Abstract
Intracellular accumulation of lipids and swollen dysfunctional lysosomes are linked to several neurodegenerative diseases including lysosomal storage disorders (LSD). A detailed characterization of lipid metabolic changes in relation to the onset and progression of neurodegeneration is currently missing. In this study, we systematically analyzed lipid perturbations in spinster (spin) mutants, a Drosophila model of neurodegeneration associated with LSD. Our results highlight an imbalance in brain ceramide and sphingosine as a crucial phenotype in the early stages of neurodegeneration. This perturbation in ceramide metabolism precedes the accumulation of endomembranous structures, manifestation of altered behavior and buildup of lipofuscin (the ageing pigment). Manipulating levels of ceramidase, and, consequently further altering these lipids in spin mutants have allowed us to conclude that ceramide/sphingosine homeostasis is the driving force in disease progression and is integral to spin function in the adult nervous system. Furthermore, we have identified 29 novel and direct interaction partners of Spin. We specifically focused on the lipid carrier protein, Lipophorin (Lpp), and demonstrate its localization with Spin in the adult nervous system and in organs specialized for lipid metabolism including fat bodies and oenocytes. Our observations in spin mutants of altered Lpp immunostaining, and of increased levels of lipid metabolites produced by oenocytes, allude to a functional relevance of the Spin-Lpp interaction.

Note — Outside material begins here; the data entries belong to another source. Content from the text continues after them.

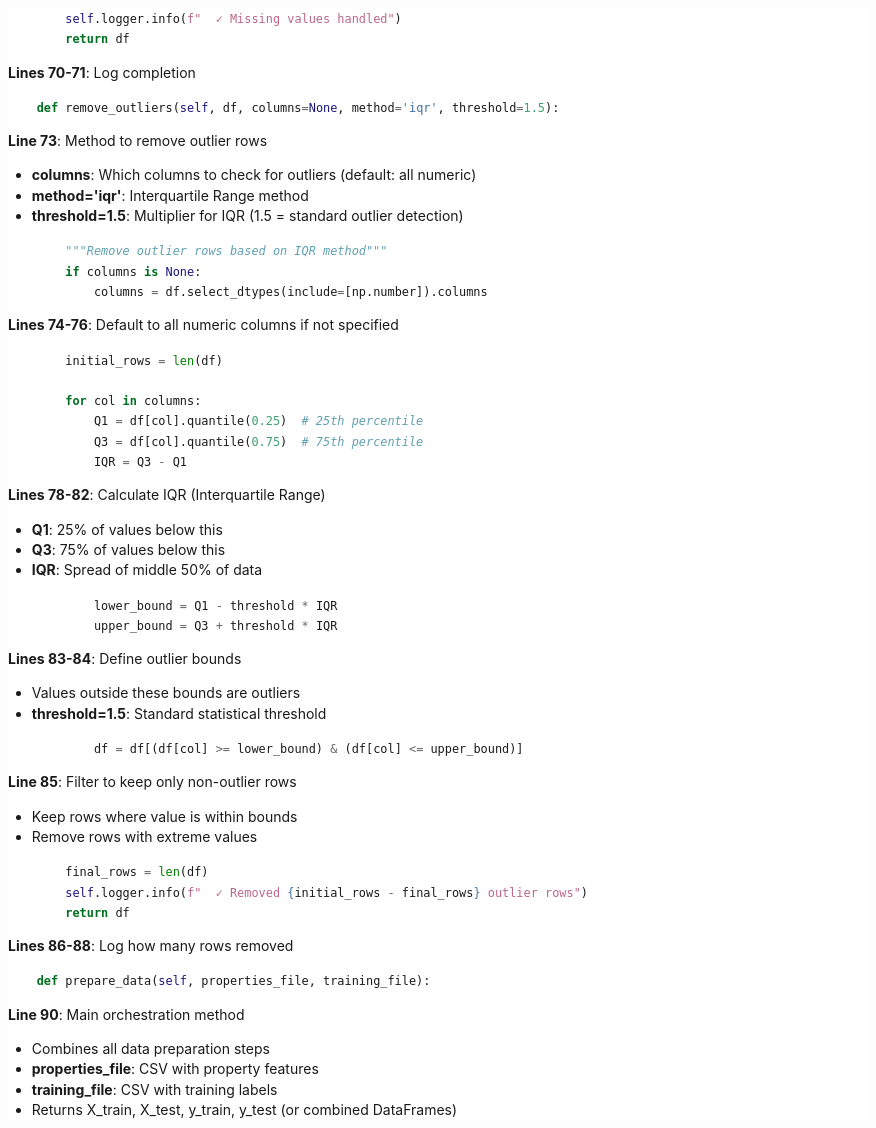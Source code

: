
 ```python
        self.logger.info(f"  ✓ Missing values handled")
        return df
```
**Lines 70-71**: Log completion

```python
    def remove_outliers(self, df, columns=None, method='iqr', threshold=1.5):
```
**Line 73**: Method to remove outlier rows
- **columns**: Which columns to check for outliers (default: all numeric)
- **method='iqr'**: Interquartile Range method
- **threshold=1.5**: Multiplier for IQR (1.5 = standard outlier detection)

```python
        """Remove outlier rows based on IQR method"""
        if columns is None:
            columns = df.select_dtypes(include=[np.number]).columns
```
**Lines 74-76**: Default to all numeric columns if not specified

```python
        initial_rows = len(df)
        
        for col in columns:
            Q1 = df[col].quantile(0.25)  # 25th percentile
            Q3 = df[col].quantile(0.75)  # 75th percentile
            IQR = Q3 - Q1
```
**Lines 78-82**: Calculate IQR (Interquartile Range)
- **Q1**: 25% of values below this
- **Q3**: 75% of values below this
- **IQR**: Spread of middle 50% of data

```python
            lower_bound = Q1 - threshold * IQR
            upper_bound = Q3 + threshold * IQR
```
**Lines 83-84**: Define outlier bounds
- Values outside these bounds are outliers
- **threshold=1.5**: Standard statistical threshold

```python
            df = df[(df[col] >= lower_bound) & (df[col] <= upper_bound)]
```
**Line 85**: Filter to keep only non-outlier rows
- Keep rows where value is within bounds
- Remove rows with extreme values

```python
        final_rows = len(df)
        self.logger.info(f"  ✓ Removed {initial_rows - final_rows} outlier rows")
        return df
```
**Lines 86-88**: Log how many rows removed

```python
    def prepare_data(self, properties_file, training_file):
```
**Line 90**: Main orchestration method
- Combines all data preparation steps
- **properties_file**: CSV with property features
- **training_file**: CSV with training labels
- Returns X_train, X_test, y_train, y_test (or combined DataFrames)
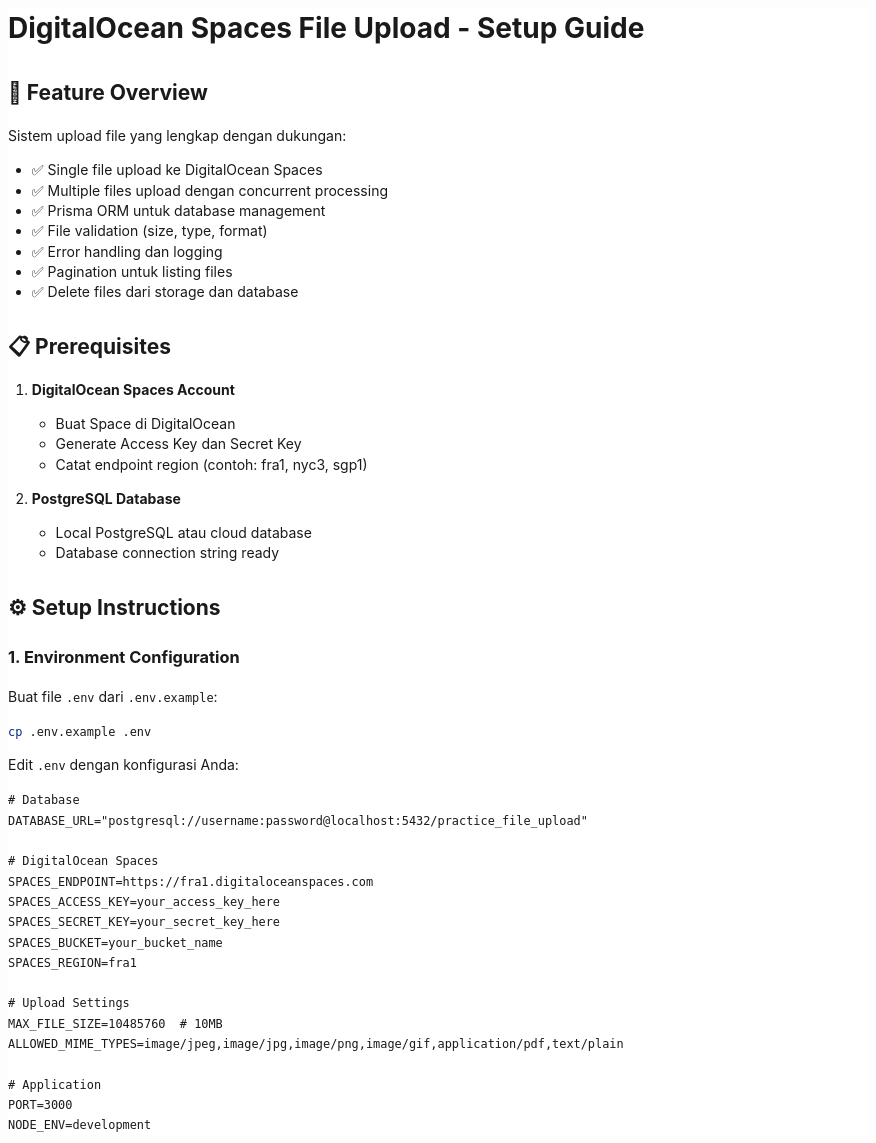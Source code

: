 # DigitalOcean Spaces File Upload - Setup Guide

## 🚀 Feature Overview

Sistem upload file yang lengkap dengan dukungan:
- ✅ Single file upload ke DigitalOcean Spaces
- ✅ Multiple files upload dengan concurrent processing
- ✅ Prisma ORM untuk database management
- ✅ File validation (size, type, format)
- ✅ Error handling dan logging
- ✅ Pagination untuk listing files
- ✅ Delete files dari storage dan database

## 📋 Prerequisites

1. **DigitalOcean Spaces Account**
   - Buat Space di DigitalOcean
   - Generate Access Key dan Secret Key
   - Catat endpoint region (contoh: fra1, nyc3, sgp1)

2. **PostgreSQL Database**
   - Local PostgreSQL atau cloud database
   - Database connection string ready

## ⚙️ Setup Instructions

### 1. Environment Configuration

Buat file `.env` dari `.env.example`:

```bash
cp .env.example .env
```

Edit `.env` dengan konfigurasi Anda:

```env
# Database
DATABASE_URL="postgresql://username:password@localhost:5432/practice_file_upload"

# DigitalOcean Spaces
SPACES_ENDPOINT=https://fra1.digitaloceanspaces.com
SPACES_ACCESS_KEY=your_access_key_here
SPACES_SECRET_KEY=your_secret_key_here
SPACES_BUCKET=your_bucket_name
SPACES_REGION=fra1

# Upload Settings
MAX_FILE_SIZE=10485760  # 10MB
ALLOWED_MIME_TYPES=image/jpeg,image/jpg,image/png,image/gif,application/pdf,text/plain

# Application
PORT=3000
NODE_ENV=development
```
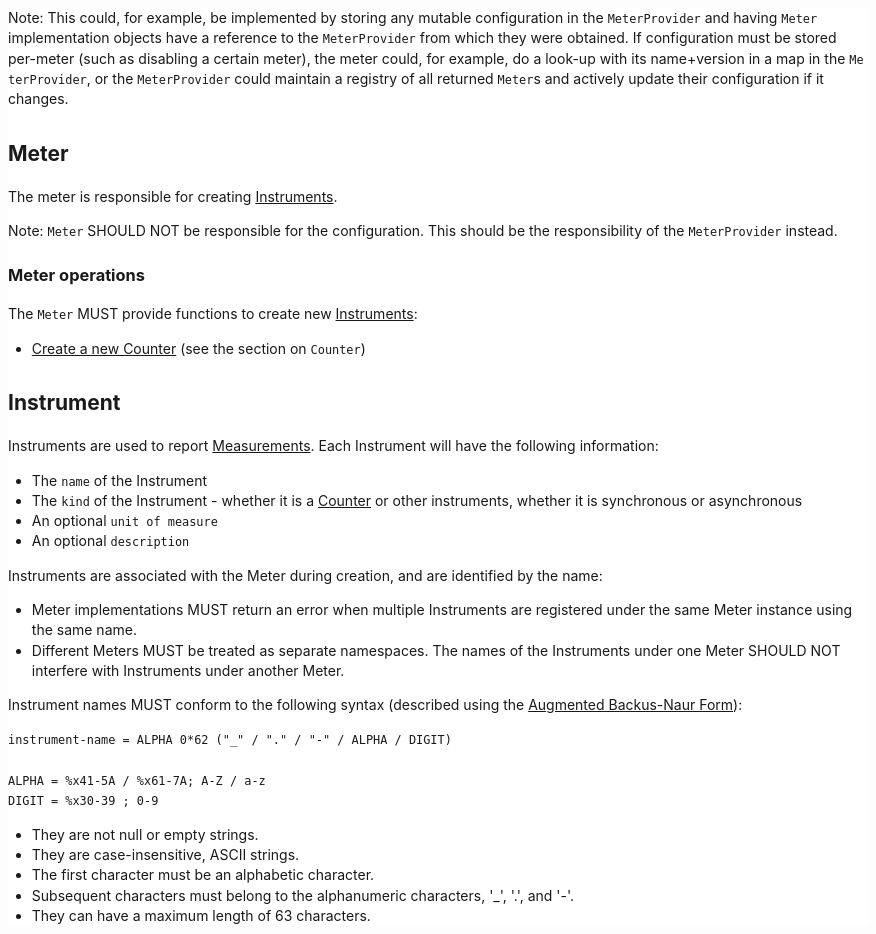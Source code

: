 Note: This could, for example, be implemented by storing any mutable
configuration in the `MeterProvider` and having `Meter` implementation objects
have a reference to the `MeterProvider` from which they were obtained. If
configuration must be stored per-meter (such as disabling a certain meter), the
meter could, for example, do a look-up with its name+version in a map in the
`MeterProvider`, or the `MeterProvider` could maintain a registry of all
returned `Meter`s and actively update their configuration if it changes.

## Meter

The meter is responsible for creating [Instruments](#instrument).

Note: `Meter` SHOULD NOT be responsible for the configuration. This should be
the responsibility of the `MeterProvider` instead.

### Meter operations

The `Meter` MUST provide functions to create new [Instruments](#instrument):

* [Create a new Counter](#counter-creation) (see the section on `Counter`)

## Instrument

Instruments are used to report [Measurements](#measurement). Each Instrument
will have the following information:

* The `name` of the Instrument
* The `kind` of the Instrument - whether it is a [Counter](#counter) or other
  instruments, whether it is synchronous or asynchronous
* An optional `unit of measure`
* An optional `description`

Instruments are associated with the Meter during creation, and are identified by
the name:

* Meter implementations MUST return an error when multiple Instruments are
  registered under the same Meter instance using the same name.
* Different Meters MUST be treated as separate namespaces. The names of the
  Instruments under one Meter SHOULD NOT interfere with Instruments under
  another Meter.

<a name="instrument-naming-rule"></a>

Instrument names MUST conform to the following syntax (described using the
[Augmented Backus-Naur Form](https://tools.ietf.org/html/rfc5234)):

```abnf
instrument-name = ALPHA 0*62 ("_" / "." / "-" / ALPHA / DIGIT)

ALPHA = %x41-5A / %x61-7A; A-Z / a-z
DIGIT = %x30-39 ; 0-9
```

* They are not null or empty strings.
* They are case-insensitive, ASCII strings.
* The first character must be an alphabetic character.
* Subsequent characters must belong to the alphanumeric characters, '_', '.',
  and '-'.
* They can have a maximum length of 63 characters.
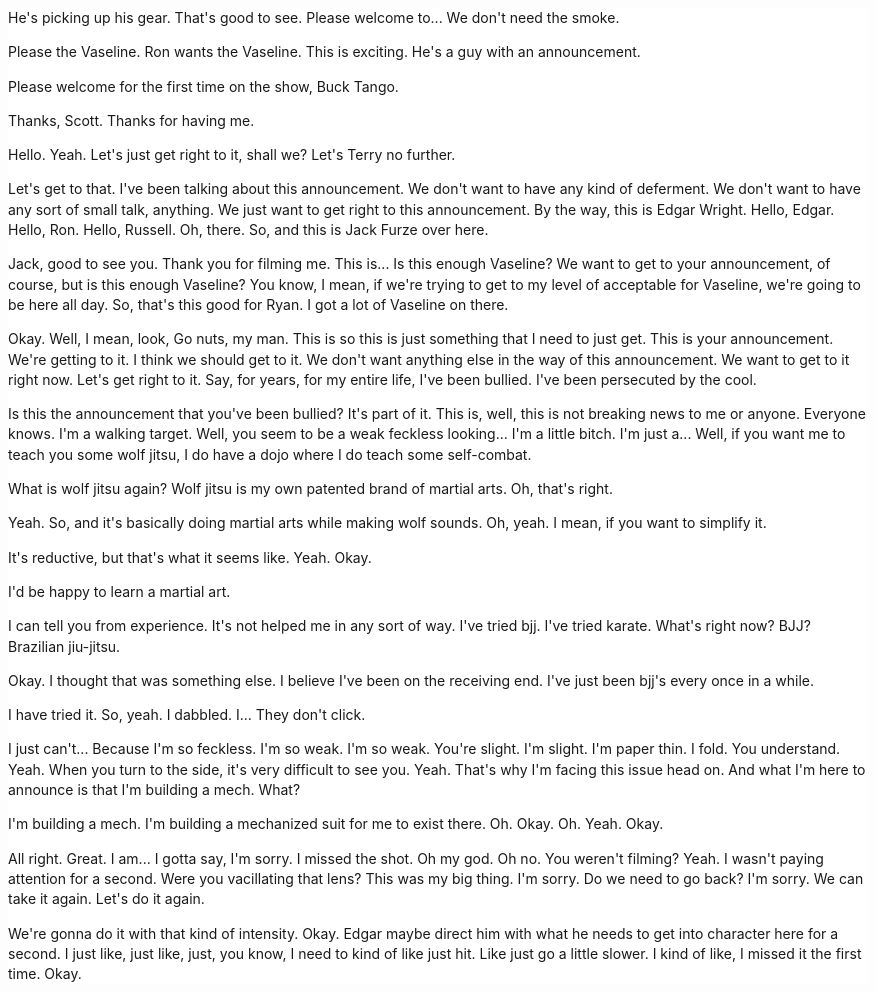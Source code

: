 He's picking up his gear. That's good to see. Please welcome to... We don't need the smoke.

Please the Vaseline. Ron wants the Vaseline. This is exciting. He's a guy with an announcement.

Please welcome for the first time on the show, Buck Tango.

Thanks, Scott. Thanks for having me.

Hello. Yeah. Let's just get right to it, shall we? Let's Terry no further.

Let's get to that. I've been talking about this announcement. We don't want to have any kind of deferment. We don't want to have any sort of small talk, anything. We just want to get right to this announcement. By the way, this is Edgar Wright. Hello, Edgar. Hello, Ron. Hello, Russell. Oh, there. So, and this is Jack Furze over here.

Jack, good to see you. Thank you for filming me. This is... Is this enough Vaseline? We want to get to your announcement, of course, but is this enough Vaseline? You know, I mean, if we're trying to get to my level of acceptable for Vaseline, we're going to be here all day. So, that's this good for Ryan. I got a lot of Vaseline on there.

Okay. Well, I mean, look, Go nuts, my man. This is so this is just something that I need to just get. This is your announcement. We're getting to it. I think we should get to it. We don't want anything else in the way of this announcement. We want to get to it right now. Let's get right to it. Say, for years, for my entire life, I've been bullied. I've been persecuted by the cool.

Is this the announcement that you've been bullied? It's part of it. This is, well, this is not breaking news to me or anyone. Everyone knows. I'm a walking target. Well, you seem to be a weak feckless looking... I'm a little bitch. I'm just a... Well, if you want me to teach you some wolf jitsu, I do have a dojo where I do teach some self-combat.

What is wolf jitsu again? Wolf jitsu is my own patented brand of martial arts. Oh, that's right.

Yeah. So, and it's basically doing martial arts while making wolf sounds. Oh, yeah. I mean, if you want to simplify it.

It's reductive, but that's what it seems like. Yeah. Okay.

I'd be happy to learn a martial art.

I can tell you from experience. It's not helped me in any sort of way. I've tried bjj. I've tried karate. What's right now? BJJ? Brazilian jiu-jitsu.

Okay. I thought that was something else. I believe I've been on the receiving end. I've just been bjj's every once in a while.

I have tried it. So, yeah. I dabbled. I... They don't click.

I just can't... Because I'm so feckless. I'm so weak. I'm so weak. You're slight. I'm slight. I'm paper thin. I fold. You understand. Yeah. When you turn to the side, it's very difficult to see you. Yeah. That's why I'm facing this issue head on. And what I'm here to announce is that I'm building a mech. What?

I'm building a mech. I'm building a mechanized suit for me to exist there. Oh. Okay. Oh. Yeah. Okay.

All right. Great. I am... I gotta say, I'm sorry. I missed the shot. Oh my god. Oh no. You weren't filming? Yeah. I wasn't paying attention for a second. Were you vacillating that lens? This was my big thing. I'm sorry. Do we need to go back? I'm sorry. We can take it again. Let's do it again.

We're gonna do it with that kind of intensity. Okay. Edgar maybe direct him with what he needs to get into character here for a second. I just like, just like, just, you know, I need to kind of like just hit. Like just go a little slower. I kind of like, I missed it the first time. Okay.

Overall, these results detailing the kinetics of ceramide perturbations in the context of lipofuscin accumulation, as well as the proteomics experiment, represent a valuable resource to further unravel the mechanistic link between systemic changes in lipid metabolism and lysosomal storage disorders.
Summary Statement Elevations in specific brain lipids and connections to relevant metabolic genes are identified in a fly model for lysosomal storage disorders. This enables a better understanding of disease progression.